--- START ---
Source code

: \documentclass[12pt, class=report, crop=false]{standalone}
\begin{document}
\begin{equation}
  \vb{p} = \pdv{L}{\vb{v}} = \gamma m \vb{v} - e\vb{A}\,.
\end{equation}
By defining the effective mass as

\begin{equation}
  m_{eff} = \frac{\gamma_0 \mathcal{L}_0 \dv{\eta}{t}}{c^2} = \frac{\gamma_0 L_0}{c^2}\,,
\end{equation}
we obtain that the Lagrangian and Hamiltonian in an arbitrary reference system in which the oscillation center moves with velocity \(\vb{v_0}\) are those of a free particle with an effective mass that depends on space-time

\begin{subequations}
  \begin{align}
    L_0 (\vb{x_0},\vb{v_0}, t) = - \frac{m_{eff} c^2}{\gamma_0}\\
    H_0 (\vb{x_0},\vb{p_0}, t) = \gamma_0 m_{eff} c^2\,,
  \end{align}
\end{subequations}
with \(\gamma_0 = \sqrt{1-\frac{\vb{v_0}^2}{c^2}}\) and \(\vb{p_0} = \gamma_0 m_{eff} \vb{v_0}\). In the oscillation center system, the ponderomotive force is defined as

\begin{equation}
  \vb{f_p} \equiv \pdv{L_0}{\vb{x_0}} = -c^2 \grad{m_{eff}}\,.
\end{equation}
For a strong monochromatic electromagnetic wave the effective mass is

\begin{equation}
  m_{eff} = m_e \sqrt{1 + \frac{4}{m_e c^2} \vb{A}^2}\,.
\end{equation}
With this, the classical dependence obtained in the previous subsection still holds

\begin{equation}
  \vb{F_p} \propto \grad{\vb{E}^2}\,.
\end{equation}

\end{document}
--- END ---
--- START ---
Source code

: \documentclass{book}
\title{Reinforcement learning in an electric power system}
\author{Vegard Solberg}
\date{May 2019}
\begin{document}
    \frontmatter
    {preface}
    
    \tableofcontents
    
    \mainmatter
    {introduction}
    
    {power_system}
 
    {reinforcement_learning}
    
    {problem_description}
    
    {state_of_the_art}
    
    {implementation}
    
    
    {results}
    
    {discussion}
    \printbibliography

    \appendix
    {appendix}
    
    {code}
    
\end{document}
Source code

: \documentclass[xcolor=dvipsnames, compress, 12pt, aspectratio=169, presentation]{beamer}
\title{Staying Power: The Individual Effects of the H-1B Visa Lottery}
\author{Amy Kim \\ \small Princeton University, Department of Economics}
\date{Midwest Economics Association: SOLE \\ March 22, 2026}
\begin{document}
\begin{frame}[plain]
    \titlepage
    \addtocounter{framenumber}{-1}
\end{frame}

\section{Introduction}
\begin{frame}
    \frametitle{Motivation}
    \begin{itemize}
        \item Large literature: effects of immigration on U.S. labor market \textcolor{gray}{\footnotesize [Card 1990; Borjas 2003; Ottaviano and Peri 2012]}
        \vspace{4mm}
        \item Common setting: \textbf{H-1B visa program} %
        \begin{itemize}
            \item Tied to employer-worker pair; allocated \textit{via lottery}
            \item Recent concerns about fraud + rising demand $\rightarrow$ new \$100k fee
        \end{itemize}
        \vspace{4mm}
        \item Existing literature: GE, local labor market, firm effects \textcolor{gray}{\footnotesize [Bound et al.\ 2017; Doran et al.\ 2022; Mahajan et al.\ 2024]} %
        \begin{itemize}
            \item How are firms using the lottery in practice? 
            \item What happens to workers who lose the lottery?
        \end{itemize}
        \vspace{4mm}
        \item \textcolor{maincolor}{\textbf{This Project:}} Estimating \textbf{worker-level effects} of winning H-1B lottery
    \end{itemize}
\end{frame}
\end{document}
--- END ---
--- START ---
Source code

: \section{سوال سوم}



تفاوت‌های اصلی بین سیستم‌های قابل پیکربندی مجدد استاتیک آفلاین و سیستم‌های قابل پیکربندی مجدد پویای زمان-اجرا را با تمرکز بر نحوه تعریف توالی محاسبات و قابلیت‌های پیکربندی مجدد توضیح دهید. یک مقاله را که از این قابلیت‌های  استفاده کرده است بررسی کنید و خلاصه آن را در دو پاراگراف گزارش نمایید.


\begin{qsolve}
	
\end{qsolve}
--- END ---
Exercise aim »
For each line above that contains "effective", make a copy.

Output for this exercise »
By defining the effective mass as
we obtain that the Lagrangian and Hamiltonian in an arbitrary reference system in which the oscillation center moves with velocity \(\vb{v_0}\) are those of a free particle with an effective mass that depends on space-time
For a strong monochromatic electromagnetic wave the effective mass is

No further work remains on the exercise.